→ **EXERCISE INSTRUCTIONS**
Starting at the line that contains "A collection of", return every line through the end of the data exactly, without pictures.

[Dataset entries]
=== Begin Enclosure ===
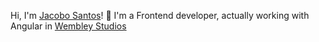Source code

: Hi, I'm [Jacobo Santos](www.linkedin.com/in/jacobo-santos-cores-949662219)! 🦊
I'm a Frontend developer, actually working with Angular in [Wembley Studios](https://www.linkedin.com/company/wembley-studios/mycompany/)

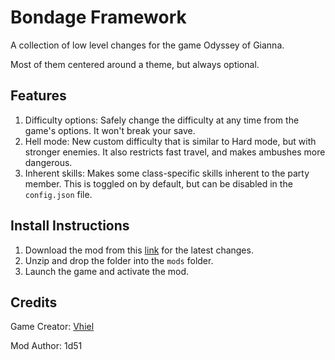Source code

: # Bondage Framework
A collection of low level changes for the game Odyssey of Gianna.

Most of them centered around a theme, but always optional.

## Features

1. Difficulty options: Safely change the difficulty at any time from the game's options. It won't break your save.
2. Hell mode: New custom difficulty that is similar to Hard mode, but with stronger enemies. It also restricts fast travel, and makes ambushes more dangerous.
3. Inherent skills: Makes some class-specific skills inherent to the party member. This is toggled on by default, but can be disabled in the `config.json` file.

## Install Instructions

1. Download the mod from this [link](https://github.com/giannan-mods/bondage-framework/archive/refs/heads/main.zip) for the latest changes.
2. Unzip and drop the folder into the `mods` folder.
3. Launch the game and activate the mod.

## Credits

Game Creator: [Vhiel](https://twitter.com/shvhiel)

Mod Author: 1d51
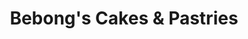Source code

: ---
title: "Bebong's Cakes & Pastries"
url: /mandaue/bebongs-cakes-und-pastries/
shop: Konditorei
---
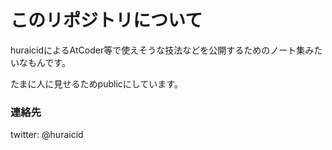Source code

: # このリポジトリについて
huraicidによるAtCoder等で使えそうな技法などを公開するためのノート集みたいなもんです。

たまに人に見せるためpublicにしています。

### 連絡先
twitter: @huraicid
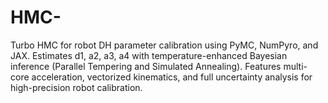 # HMC-
Turbo HMC for robot DH parameter calibration using PyMC, NumPyro, and JAX. Estimates d1, a2, a3, a4 with temperature-enhanced Bayesian inference (Parallel Tempering and Simulated Annealing). Features multi-core acceleration, vectorized kinematics, and full uncertainty analysis for high-precision robot calibration.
=== End Enclosure ===
→ **EXERCISE SOLUTION**
A collection of low level changes for the game Odyssey of Gianna.

Most of them centered around a theme, but always optional.

## Features

1. Difficulty options: Safely change the difficulty at any time from the game's options. It won't break your save.
2. Hell mode: New custom difficulty that is similar to Hard mode, but with stronger enemies. It also restricts fast travel, and makes ambushes more dangerous.
3. Inherent skills: Makes some class-specific skills inherent to the party member. This is toggled on by default, but can be disabled in the `config.json` file.

## Install Instructions

1. Download the mod from this [link](https://github.com/giannan-mods/bondage-framework/archive/refs/heads/main.zip) for the latest changes.
2. Unzip and drop the folder into the `mods` folder.
3. Launch the game and activate the mod.

## Credits

Game Creator: [Vhiel](https://twitter.com/shvhiel)

Mod Author: 1d51
Source code

: ---
title: "Bebong's Cakes & Pastries"
url: /mandaue/bebongs-cakes-und-pastries/
shop: Konditorei
---
Source code

: # このリポジトリについて
huraicidによるAtCoder等で使えそうな技法などを公開するためのノート集みたいなもんです。

たまに人に見せるためpublicにしています。

### 連絡先
twitter: @huraicid
 # HMC-
Turbo HMC for robot DH parameter calibration using PyMC, NumPyro, and JAX. Estimates d1, a2, a3, a4 with temperature-enhanced Bayesian inference (Parallel Tempering and Simulated Annealing). Features multi-core acceleration, vectorized kinematics, and full uncertainty analysis for high-precision robot calibration.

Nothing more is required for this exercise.